Thinking about this some more, I think we libertarians are in a position to be a bit more upbeat about all this, because we have the only real answer to this mess. Serious public spending cuts and serious tax cuts are how you get an economy to go from mediocre to good. We know this. And this is also how you get an economy to go from disastrous to non-disastrous. Politically, getting people to want better than mediocre is hard. But getting people to prefer non-disastrous to disastrous is automatic. You only have to say it. It’s the difference between most people having an okay life and you threatening to poke them with the stick of economic dynamism, and most people having a seriously depressing life and you promising to wave the magic wand of economic dynamism. Similar policies, but opposite politics.
That’s one reason to be optimistic about the immediate prospects for libertarian-ish ideas, certainly in Britain. Another is that as soon as measures like these are even talked about, the prospect of economic improvement, which would definitely be perceived by “the markets” if not immediately by the general public, becomes an economic fact in its own right, now. Announcing measures like these is the only feasible way for the government to effect any improvement in the economy, now, and it would indeed achieve benefts now. The politicians are all running around bleating that they must somehow, anyhow, restore “confidence”. This is the way to do it. Even shouting from the touchline that this is the way to do it will improve things a bit. So, we should shout as loud as we can.
In terms of such things actually being done any time soon, everything hinges on the difference between what people who matter would like to be true, and what they actually think is true, the latter being the important thing, as George Stigler (I think it was) explained long ago in a particular good essay (link anyone?). Many people, including some very powerful people, would like nationalisation to work. They would like to be able to command the economy to become more dynamic, in fact they would love it. They would love to believe that they possess the power to micromanage the world into being a better place. But far fewer such people any longer believe that such things are actually possible. The evidence is now in that if you want to get an economy to motor some more, or in this case to motor at all, you have to cut public spending and cut tax rates. Whether you like these policies does not matter. Reality does not care what you think of it.

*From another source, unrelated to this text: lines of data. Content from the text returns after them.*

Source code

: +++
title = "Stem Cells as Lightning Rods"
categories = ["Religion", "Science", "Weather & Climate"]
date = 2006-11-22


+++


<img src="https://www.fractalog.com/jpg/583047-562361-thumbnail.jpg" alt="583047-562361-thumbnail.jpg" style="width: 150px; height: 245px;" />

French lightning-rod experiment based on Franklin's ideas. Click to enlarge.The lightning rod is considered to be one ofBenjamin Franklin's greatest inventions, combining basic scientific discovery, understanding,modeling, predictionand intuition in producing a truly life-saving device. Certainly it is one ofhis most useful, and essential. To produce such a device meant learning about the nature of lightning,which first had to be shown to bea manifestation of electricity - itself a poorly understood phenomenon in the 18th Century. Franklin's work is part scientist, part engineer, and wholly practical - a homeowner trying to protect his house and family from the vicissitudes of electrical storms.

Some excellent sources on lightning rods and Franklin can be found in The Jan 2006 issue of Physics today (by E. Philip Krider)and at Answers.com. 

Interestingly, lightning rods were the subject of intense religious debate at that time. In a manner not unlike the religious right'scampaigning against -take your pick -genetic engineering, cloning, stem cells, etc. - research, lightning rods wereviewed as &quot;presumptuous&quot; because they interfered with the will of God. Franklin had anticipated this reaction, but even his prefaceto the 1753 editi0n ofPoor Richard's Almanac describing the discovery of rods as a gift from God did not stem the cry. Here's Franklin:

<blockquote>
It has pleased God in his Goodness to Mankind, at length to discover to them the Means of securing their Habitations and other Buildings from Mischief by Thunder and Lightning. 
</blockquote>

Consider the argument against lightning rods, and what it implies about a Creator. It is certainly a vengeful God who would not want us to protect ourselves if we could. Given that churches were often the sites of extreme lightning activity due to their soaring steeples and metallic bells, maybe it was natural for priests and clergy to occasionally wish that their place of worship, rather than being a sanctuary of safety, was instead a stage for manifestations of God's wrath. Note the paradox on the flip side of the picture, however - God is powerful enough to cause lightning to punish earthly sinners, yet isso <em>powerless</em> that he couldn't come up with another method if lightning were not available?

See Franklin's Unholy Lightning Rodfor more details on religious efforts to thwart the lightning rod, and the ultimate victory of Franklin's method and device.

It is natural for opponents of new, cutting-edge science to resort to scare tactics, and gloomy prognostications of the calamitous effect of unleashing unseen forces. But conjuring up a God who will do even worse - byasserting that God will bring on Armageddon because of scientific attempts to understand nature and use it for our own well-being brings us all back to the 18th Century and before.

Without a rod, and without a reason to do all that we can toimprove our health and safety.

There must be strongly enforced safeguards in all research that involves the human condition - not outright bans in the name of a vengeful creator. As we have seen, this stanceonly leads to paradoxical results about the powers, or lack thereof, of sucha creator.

Some now fear a depression, basically because, then as now, the answer to the problems caused by inflation was widely believed to be more inflation, at least in the short term. Which is what has just happened. But there are, thank goodness, differences between now and circa 1930, one huge difference in particular. Then, the option existed greatly to expand government spending, government regulation and government interference in markets local, national and international, and there were an appallingly large number of people who thought that such interference would improve matters. But we now live in a world in which such illusions are far harder to sustain. We’ve tried all that nonsense, and look what happened. Those delusions were what created the Great Depression, and the great war which followed. The Crash only caused the Depression in the sense that it provoked idiots into doing these idiotic things. I think think that policy makers are now still rather foolish, but not this foolish.

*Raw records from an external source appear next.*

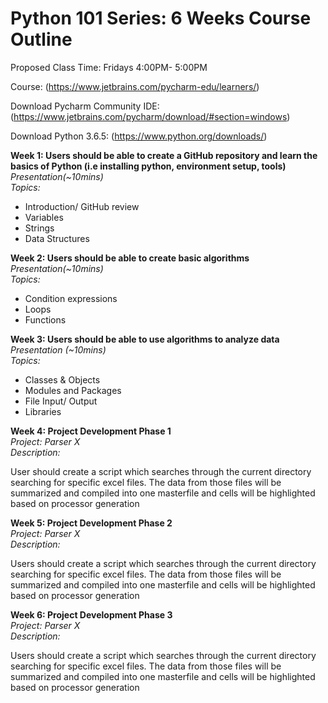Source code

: # Python 101 Series: 6 Weeks Course Outline  

Proposed Class Time: Fridays 4:00PM- 5:00PM  

Course: (https://www.jetbrains.com/pycharm-edu/learners/)  

Download Pycharm Community IDE:  (https://www.jetbrains.com/pycharm/download/#section=windows)  

Download Python 3.6.5:  (https://www.python.org/downloads/)  
  
  
**Week 1: Users should be able to create a GitHub repository and learn the basics of Python (i.e installing python, environment setup, tools)**  
*Presentation(~10mins)  
Topics:*
- Introduction/ GitHub review
- Variables
- Strings
- Data Structures  

**Week 2: Users should be able to create basic algorithms**  
*Presentation(~10mins)  
Topics:*
- Condition expressions
- Loops 
- Functions

**Week 3: Users should be able to use algorithms to analyze data**  
*Presentation (~10mins)  
Topics:*
- Classes & Objects
- Modules and Packages 
- File Input/ Output
- Libraries  

**Week 4: Project Development Phase 1**  
*Project: Parser X  
Description:*  

User should create a script which searches through the current directory searching for specific excel files. The data from those files will be summarized and compiled into one masterfile and cells will be highlighted based on processor generation  

**Week 5: Project Development Phase 2**  
*Project: Parser X  
Description:*  

Users should create a script which searches through the current directory searching for specific excel files. The data from those files will be summarized and compiled into one masterfile and cells will be highlighted based on processor generation  

**Week 6: Project Development Phase 3**  
*Project: Parser X  
Description:*  

Users should create a script which searches through the current directory searching for specific excel files. The data from those files will be summarized and compiled into one masterfile and cells will be highlighted based on processor generation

The bad news is that this open goal for libertarian measures only exists because things have become seriously worse than adequate, not because there is any widespread hunger for things to be seriously better than adequate. The public would still be content for us to jog along at the top of the Laffer Curve. All that has happened is that we have now, very suddenly, been revealed to be sliding down the far side, the right hand side, of the Laffer Curve, the bit where tax rates are seriously more than the economy can survive, and the public demands whatever corrective action will work. But correcting the mere mediocrity of life at the top of the Laffer Curve, by demanding a slide down the left hand side of it, to tax rates and tax yields that are seriously lower than the economy could manage, resulting in life that would in most ways be seriously better, is something that electorates don’t yet seem to be ready to accept.

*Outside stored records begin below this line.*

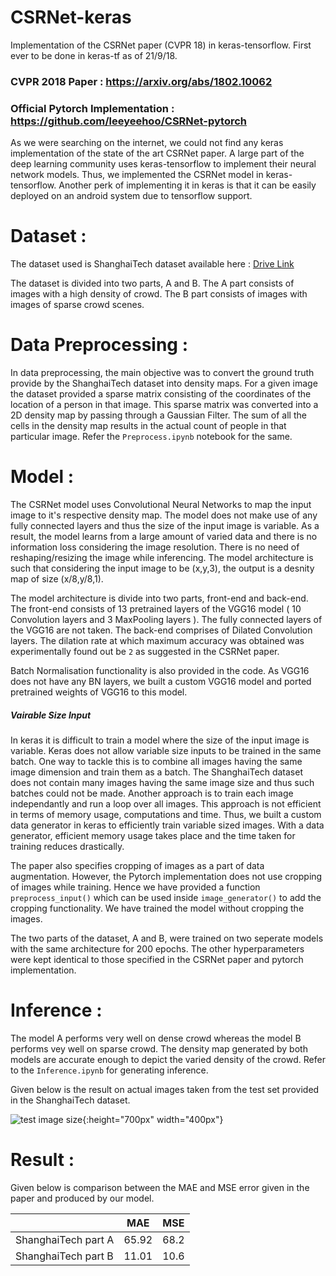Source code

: # CSRNet-keras
Implementation of the CSRNet paper (CVPR 18) in keras-tensorflow. First ever to be done in keras-tf as of 21/9/18.

### CVPR 2018 Paper : https://arxiv.org/abs/1802.10062

### Official Pytorch Implementation : https://github.com/leeyeehoo/CSRNet-pytorch

As we were searching on the internet, we could not find any keras implementation of the state of the art CSRNet paper. A large part of the deep learning community uses keras-tensorflow to implement their neural network models. Thus, we implemented the CSRNet model in keras-tensorflow. Another perk of implementing it in keras is that it can be easily deployed on an android system due to tensorflow support.

# Dataset :
The dataset used is ShanghaiTech dataset available here : [Drive Link](https://drive.google.com/file/d/16dhJn7k4FWVwByRsQAEpl9lwjuV03jVI/view)

The dataset is divided into two parts, A and B. The A part consists of images with a high density of crowd. The B part consists of images with images of sparse crowd scenes.   

# Data Preprocessing  :
In data preprocessing, the main objective was to convert the ground truth provide by the ShanghaiTech dataset into density maps. For a given image the dataset provided a sparse matrix consisting of the coordinates of the location of a person in that image. This sparse matrix was converted into a 2D density map by passing through a Gaussian Filter. The sum of all the cells in the density map results in the actual count of people in that particular image. Refer the `Preprocess.ipynb` notebook for the same.

# Model :
The CSRNet model uses Convolutional Neural Networks to map the input image to it's respective density map. The model does not make use of any fully connected layers and thus the size of the input image is variable. As a result, the model learns from a large amount of varied data and there is no information loss considering the image resolution. There is no need of reshaping/resizing the image while inferencing. The model architecture is such that considering the input image to be (x,y,3), the output is a desnity map of size (x/8,y/8,1).

The model architecture is divide into two parts, front-end and back-end. The front-end consists of 13 pretrained layers of the VGG16 model ( 10 Convolution layers and 3 MaxPooling layers ). The fully connected layers of the VGG16 are not taken. The back-end comprises of Dilated Convolution layers. The dilation rate at which maximum accuracy was obtained was experimentally found out be `2` as suggested in the CSRNet paper.

Batch Normalisation functionality is also provided in the code. As VGG16 does not have any BN layers, we built a custom VGG16 model and ported pretrained weights of VGG16 to this model.


##### Vairable Size Input
In keras it is difficult to train a model where the size of the input image is variable. Keras does not allow variable size inputs to be trained in the same batch. One way to tackle this is to combine all images having the same image dimension and train them as a batch. The ShanghaiTech dataset does not contain many images having the same image size and thus such batches could not be made. Another approach is to train each image independantly and run a loop over all images. This approach is not efficient in terms of memory usage, computations and time. Thus, we built a custom data generator in keras to efficiently train variable sized images. With a data generator, efficient memory usage takes place and the time taken for training reduces drastically.

The paper also specifies cropping of images as a part of data augmentation. However, the Pytorch implementation does not use cropping of images while training. Hence we have provided a function `preprocess_input()` which can be used inside `image_generator()` to add the cropping functionality. We have trained the model without cropping the images.

The two parts of the dataset, A and B, were trained on two seperate models with the same architecture for 200 epochs. The other hyperparameters were kept identical to those specified in the CSRNet paper and pytorch implementation.

# Inference :

The model A performs very well on dense crowd whereas the model B performs vey well on sparse crowd. The density map generated by both models are accurate enough to depict the varied density of the crowd. Refer to the `Inference.ipynb` for generating inference. 

Given below is the result on actual images taken from the test set provided in the ShanghaiTech dataset.

![test image size](https://github.com/Neerajj9/CSRNet-keras/blob/master/test_images/IMG_105.jpg){:height="700px" width="400px"}

# Result :

Given below is comparison between the MAE and MSE error given in the paper and produced by our model. 

|                     | MAE           |   MSE         |
| ------------------- | ------------- |---------------|
|ShanghaiTech part A  | 65.92         | 68.2          |
|ShanghaiTech part B  | 11.01         | 10.6          |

Ah, a challenge. I suppose I wasn’t clear enough on what I meant by a Depression. This is probably because I wasn’t (and still am not) clear enough in my own mind.
The way I look at it is by looking at the size of the bubble. It was huge. My assumption is that for progress to be made it has to be fully deflated. That means that things almost by definition have to be horrible.
And that’s before the politicians intervene to make things worse/more protracted.
Now on this, I appreciate that their armoury is less than what it was, so while they can’t increase taxes they can still regulate like crazy and they can still print money like crazy. Although to mention these is to contradict myself. My assumption was that they would eventually run out of money. Maybe, they’ll just print it and we’ll have 10 years of stagnation.
But there’s also the possibility that printing will have no effect - banks being so bust that they won’t lend. Apparently this happened in the 30s.
We shall see.
Banks being so bust that they won’t lend is one thing. People being afraid to borrow is another.
I have never seriously advocated that a Libertarian Party should seek election in order to default on the national debt, though I’ve heard it argued. But we are headed for a scenario where someone will have to renegotiate and/or write-off some of it. I heard a figure recently which suggested the UK national debt is now 10 times higher than in 1987, I hope that’s wrong.
I say charge the Labour party, its members, its financial backers the cost of their deficits. And charge the Tories, etc, theirs. That might help. Bet no one would buy a peerage or sponsor the London Olympics (Yes those firms with London Olympic logos should be considered as underwriting the debt too). Perhaps the investment funds might join the shareholders revolts.
"Serious public spending cuts and serious tax cuts are how you get an economy to go from mediocre to good. We know this. And this is also how you get an economy to go from disastrous to non-disastrous.”
We don’t really _know_. No economist can reliably predict how long a cycle will be, even knowing the policies of governments. Nobody really knows that “Those delusions were what created the Great Depression, and the great war which followed” either. That’s the problem with Economists: they are not Real Scientists.
“The Crash only caused the Depression in the sense that it provoked idiots into doing these idiotic things.”
When I was told, at secondary school, that “in a crisis, they all (politicians, from socialist to conservative) become keynesian” I did not believe it. But after seeing Gordon Brown and Henry Paulson use the same dirty tricks, I’ll consider this to be a piece of Real Knowledge.